There is a feeling, given the frequency with which he is starting to pop up in the West – he recently won a libel action against the Sunday Telegraph – that the 30-year-old Gaddafi is being groomed to replace his aging father….

He shakes his head vigorously. `It’s an unthinkable idea, and you shouldn’t even mention it. It’s something from the past, from the period of the monarchy. It doesn’t fit now in Libya.’ Instead – and you almost have to pinch yourself to make sure you’re not imagining it – the talk is of democracy.

`We don’t have democracy in the Middle East, no doubt about it.’ Arab leaders routinely say they have their own versions of it, but Gaddafi thinks their claims are nonsense. `Democracy is democracy; either you have it or you don’t. We need democracy and it’s the most important thing. It’s policy number one for us. First thing democracy, second thing democracy, third thing democracy.’

I’m a little taken aback. This is from the son of a leader who presides over a regime recently added to the axis of evil, a list which takes in such democratic darlings as Iran, Iraq, North Korea, Cuba and Syria.

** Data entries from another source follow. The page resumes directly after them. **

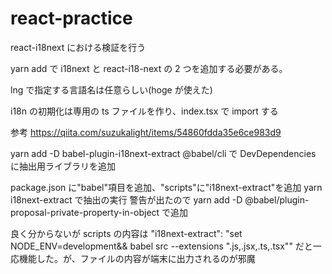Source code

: # react-practice

react-i18next における検証を行う

yarn add で i18next と react-i18-next の 2 つを追加する必要がある。

lng で指定する言語名は任意らしい(hoge が使えた)

i18n の初期化は専用の ts ファイルを作り、index.tsx で import する

参考 https://qiita.com/suzukalight/items/54860fdda35e6ce983d9

yarn add -D babel-plugin-i18next-extract @babel/cli で DevDependencies に抽出用ライブラリを追加

package.json に"babel"項目を追加、"scripts"に"i18next-extract"を追加
yarn i18next-extract で抽出の実行
警告が出たので yarn add -D @babel/plugin-proposal-private-property-in-object で追加

良く分からないが scripts の内容は "i18next-extract": "set NODE_ENV=development&& babel src --extensions \".js,.jsx,.ts,.tsx\"" だと一応機能した。が、ファイルの内容が端末に出力されるのが邪魔
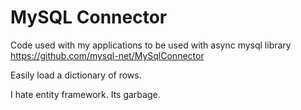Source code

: # MySQL Connector
Code used with my applications to be used with async mysql library https://github.com/mysql-net/MySqlConnector

Easily load a dictionary of rows.

I hate entity framework. Its garbage.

But he seems to be serious. `Really, I’m very enthusiastic to see Libya as an oasis of democracy, a society that respects the environment and human rights and so on, and is a model in the region.’….

The reason Libya joined an expanded axis of evil was because Bush accused it of seeking weapons of mass destruction (WMD). America says Tripoli has a fledgling biological weapons programme which `may be capable of producing small quantities of biological agent’. Gaddafi senior’s armoury is also said to include chemical weapons, such as nerve and blister agents. Has Libya stopped trying to acquire WMD? For the first time, Gaddafi gets a little flustered. Everyone in the region wants to acquire weapons of mass destruction, he mumbles, but it’s hard work these days. `We are still far away from reaching that point.’….

`It’s not easy any more to obtain weapons [of mass destruction] and develop those programmes. I mean it’s not easy to create a nuclear bomb overnight or in one month or in one year. It’s a very complicated and expensive and long process. I don’t think we are capable of developing those weapons.’ If only, he seems to mean, it was easier and less expensive….

Does Gaddafi think suicide bombing is morally acceptable? He says there are two sides to the argument but doesn’t say which side he agrees with. Bush shouldn’t intervene in any case because it’s not his problem….

Given that you judge a man by the company he keeps, I ask what Libya is doing hosting a high– level North Korean delegation.

`We have an excellent relationship with North Korea. It’s a friendly country. The West has to accept it. Take it or leave it. We have our friends, like Iran, like Iraq, like North Korea, and we are not willing to get rid of them. They are friendly countries…. We are a sovereign country and we will do whatever we want.’